[Saved entries]
* * *

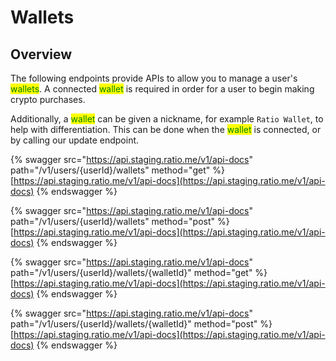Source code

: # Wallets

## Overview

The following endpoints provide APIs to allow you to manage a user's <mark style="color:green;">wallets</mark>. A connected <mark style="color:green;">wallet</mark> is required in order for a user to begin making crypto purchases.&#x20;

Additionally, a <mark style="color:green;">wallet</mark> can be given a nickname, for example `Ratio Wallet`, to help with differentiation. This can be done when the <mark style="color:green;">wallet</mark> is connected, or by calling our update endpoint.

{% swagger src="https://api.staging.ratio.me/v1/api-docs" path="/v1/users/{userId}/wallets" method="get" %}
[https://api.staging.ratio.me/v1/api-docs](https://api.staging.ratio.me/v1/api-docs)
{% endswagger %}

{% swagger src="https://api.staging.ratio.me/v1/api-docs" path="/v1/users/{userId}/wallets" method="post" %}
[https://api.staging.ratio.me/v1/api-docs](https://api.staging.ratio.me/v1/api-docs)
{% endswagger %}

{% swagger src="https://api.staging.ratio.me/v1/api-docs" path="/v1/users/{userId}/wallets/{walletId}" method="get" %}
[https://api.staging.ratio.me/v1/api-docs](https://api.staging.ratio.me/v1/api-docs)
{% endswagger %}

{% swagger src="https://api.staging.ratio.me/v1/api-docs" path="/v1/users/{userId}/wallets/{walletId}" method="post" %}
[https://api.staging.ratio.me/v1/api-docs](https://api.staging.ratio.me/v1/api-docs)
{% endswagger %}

* * *

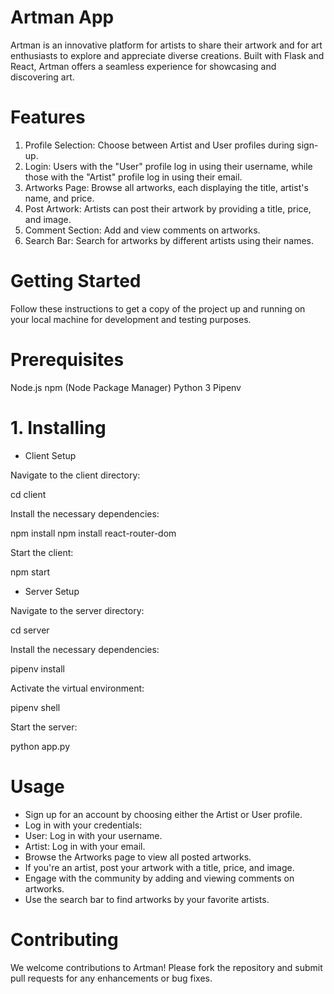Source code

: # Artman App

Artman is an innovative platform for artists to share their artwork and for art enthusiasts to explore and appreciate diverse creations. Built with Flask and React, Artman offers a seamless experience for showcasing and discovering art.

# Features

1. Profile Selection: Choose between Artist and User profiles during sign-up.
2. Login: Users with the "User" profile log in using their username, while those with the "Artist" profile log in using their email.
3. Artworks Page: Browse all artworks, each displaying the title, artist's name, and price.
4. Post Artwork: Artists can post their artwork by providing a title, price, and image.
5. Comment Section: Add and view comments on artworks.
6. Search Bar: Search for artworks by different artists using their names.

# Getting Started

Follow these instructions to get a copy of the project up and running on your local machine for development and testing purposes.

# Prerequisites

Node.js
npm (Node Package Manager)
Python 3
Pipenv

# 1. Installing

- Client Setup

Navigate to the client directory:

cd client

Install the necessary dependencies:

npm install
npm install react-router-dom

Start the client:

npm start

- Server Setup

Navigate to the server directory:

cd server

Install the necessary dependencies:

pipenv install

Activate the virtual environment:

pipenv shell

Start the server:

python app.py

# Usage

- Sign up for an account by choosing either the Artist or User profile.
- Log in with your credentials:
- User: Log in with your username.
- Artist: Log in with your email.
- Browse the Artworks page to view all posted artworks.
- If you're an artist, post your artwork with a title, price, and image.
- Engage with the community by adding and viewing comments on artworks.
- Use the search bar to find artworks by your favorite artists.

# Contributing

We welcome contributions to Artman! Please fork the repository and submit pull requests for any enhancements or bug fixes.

* * *

**The problem**
Locate the word "Browse" in the data above. Copy every line carrying it.

**Answer space**
3. Artworks Page: Browse all artworks, each displaying the title, artist's name, and price.
- Browse the Artworks page to view all posted artworks.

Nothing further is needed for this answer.